Journal of Chemical Physics, Vol.113, No.19, 8643-8655, 2000
Crossed beam reaction of cyano radicals with hydrocarbon molecules. III. Chemical dynamics of vinylcyanide (C2H3CN;X (1)A(')) formation from reaction of CN(X (2)Sigma(+)) with ethylene, C2H4(X (1)A(g))
The neutral-neutral reaction of the cyano radical, CN(X (2)Sigma (+)), with ethylene, C2H4(X (1)A(g)), has been performed in a crossed molecular beams setup at two collision energies of 15.3 and 21.0 kJ mol(-1) to investigate the chemical reaction dynamics to form vinylcyanide, C2H3CN(X (1)A') under single collision conditions. Time-of-flight spectra and the laboratory angular distributions of the C3H3N products have been recorded at mass-to-charge ratios 53-50. Forward-convolution fitting of the data combined with ab initio calculations show that the reaction has no entrance barrier, is indirect (complex forming reaction dynamics), and initiated by addition of CN(X (2)Sigma (+)) to the pi electron density of the olefin to give a long-lived CH2CH2CN intermediate. This collision complex fragments through a tight exit transition state located 16 kJ mol(-1) above the products via H atom elimination to vinylcyanide. In a second microchannel, CH2CH2CN undergoes a 1,2 H shift to form a CH3CHCN intermediate prior to a H atom emission via a loose exit transition state located only 3 kJ mol(-1) above the separated products. The experimentally observed mild "sideways scattering" at lower collision energy verifies the electronic structure calculations depicting a hydrogen atom loss in both exit transition states almost parallel to the total angular momentum vector J and nearly perpendicular to the C2H3CN molecular plane.
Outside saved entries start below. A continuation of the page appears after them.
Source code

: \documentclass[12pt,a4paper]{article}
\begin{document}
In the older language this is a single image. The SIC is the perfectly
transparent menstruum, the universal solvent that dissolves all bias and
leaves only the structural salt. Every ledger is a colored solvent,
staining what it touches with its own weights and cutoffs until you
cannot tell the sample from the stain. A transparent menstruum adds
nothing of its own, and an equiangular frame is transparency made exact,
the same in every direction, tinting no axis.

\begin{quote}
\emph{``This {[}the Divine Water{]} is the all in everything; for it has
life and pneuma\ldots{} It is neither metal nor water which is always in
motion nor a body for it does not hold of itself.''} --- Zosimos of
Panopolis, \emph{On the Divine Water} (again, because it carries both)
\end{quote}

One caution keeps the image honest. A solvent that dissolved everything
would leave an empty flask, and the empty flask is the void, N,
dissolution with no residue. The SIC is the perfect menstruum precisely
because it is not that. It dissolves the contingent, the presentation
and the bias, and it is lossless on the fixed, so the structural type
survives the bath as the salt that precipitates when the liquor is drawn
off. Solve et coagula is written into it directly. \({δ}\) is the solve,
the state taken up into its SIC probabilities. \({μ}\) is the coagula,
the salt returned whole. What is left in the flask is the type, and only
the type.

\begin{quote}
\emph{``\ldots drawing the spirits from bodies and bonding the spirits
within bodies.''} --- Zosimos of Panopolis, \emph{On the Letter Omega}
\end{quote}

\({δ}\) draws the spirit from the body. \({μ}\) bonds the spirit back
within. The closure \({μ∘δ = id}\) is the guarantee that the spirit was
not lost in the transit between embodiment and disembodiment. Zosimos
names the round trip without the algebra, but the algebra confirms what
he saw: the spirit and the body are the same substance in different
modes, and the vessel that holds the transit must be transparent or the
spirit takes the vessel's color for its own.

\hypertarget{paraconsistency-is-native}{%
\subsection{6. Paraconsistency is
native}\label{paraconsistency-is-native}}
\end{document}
Since the reaction has no entrance barrier, is exothermic, and all the involved transition states are located well below the energy of the separated reactants, the assignment of the vinylcyanide reaction product soundly implies that the title reaction can form vinylcyanide, C2H3CN, as observed in the atmosphere of Saturn's moon Titan and toward dark, molecular clouds holding temperatures as low as 10 K. In strong agreement with our theoretical calculations, the formation of the C2H3NC isomer was not observed.